John Weir (born 8 February 1959 in Tarrytown, New York) is an American writer. He is the author of two novels, The Irreversible Decline of Eddie Socket (HarperCollins, 1989), which won the Lambda Literary Award for Gay Debut Fiction at the 2nd Lambda Literary Awards in 1990, and for which he received an NEA Fellowship in Fiction in 1991; and What I Did Wrong (Viking, 2006); and the story collection Your Nostalgia Is Killing Me, which won the 2020 AWP Grace Paley Prize for Short Fiction, and was published by Red Hen Press in 2022.

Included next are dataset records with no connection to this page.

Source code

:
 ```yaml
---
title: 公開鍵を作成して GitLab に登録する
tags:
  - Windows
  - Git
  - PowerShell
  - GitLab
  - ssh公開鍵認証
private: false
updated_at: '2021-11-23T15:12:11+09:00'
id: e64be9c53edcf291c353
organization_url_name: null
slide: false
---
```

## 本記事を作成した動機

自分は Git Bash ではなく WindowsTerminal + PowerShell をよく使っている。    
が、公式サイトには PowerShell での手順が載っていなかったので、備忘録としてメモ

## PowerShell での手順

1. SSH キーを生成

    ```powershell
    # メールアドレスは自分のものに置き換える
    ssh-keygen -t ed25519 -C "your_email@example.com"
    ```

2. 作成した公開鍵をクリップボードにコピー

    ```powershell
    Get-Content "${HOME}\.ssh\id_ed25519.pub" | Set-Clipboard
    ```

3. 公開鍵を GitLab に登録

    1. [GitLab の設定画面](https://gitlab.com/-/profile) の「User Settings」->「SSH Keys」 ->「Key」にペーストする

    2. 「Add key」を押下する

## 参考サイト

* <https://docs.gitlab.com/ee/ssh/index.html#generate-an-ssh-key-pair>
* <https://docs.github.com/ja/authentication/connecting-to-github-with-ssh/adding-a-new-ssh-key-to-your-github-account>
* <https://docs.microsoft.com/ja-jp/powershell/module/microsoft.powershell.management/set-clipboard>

In the early 1990s, he was a Contributing Editor at Details; and he has published nonfiction in The New York Times, Spin, Rolling Stone, and elsewhere. His short fiction has appeared in Green Mountains Review, Gulf Coast, Subtropics, Epiphany, and elsewhere.

In 1991, in conjunction with ACT UP New York's Day of Desperation action to draw attention to government and media neglect of the global AIDS crisis, Weir and several fellow activists interrupted The CBS Evening News with Dan Rather. In 2013, he was involved with Queer Nation in NYC in a series of actions meant to draw attention to Vladimir Putin's attack on LGBTQ+ people in the lead up to the Sochi Olympics.

Weir is associate professor of English at Queens College of the City University of New York, where he has taught English and Creative Writing since 1993, and where he teaches in the MFA Program in Creative Writing and Literary Translation.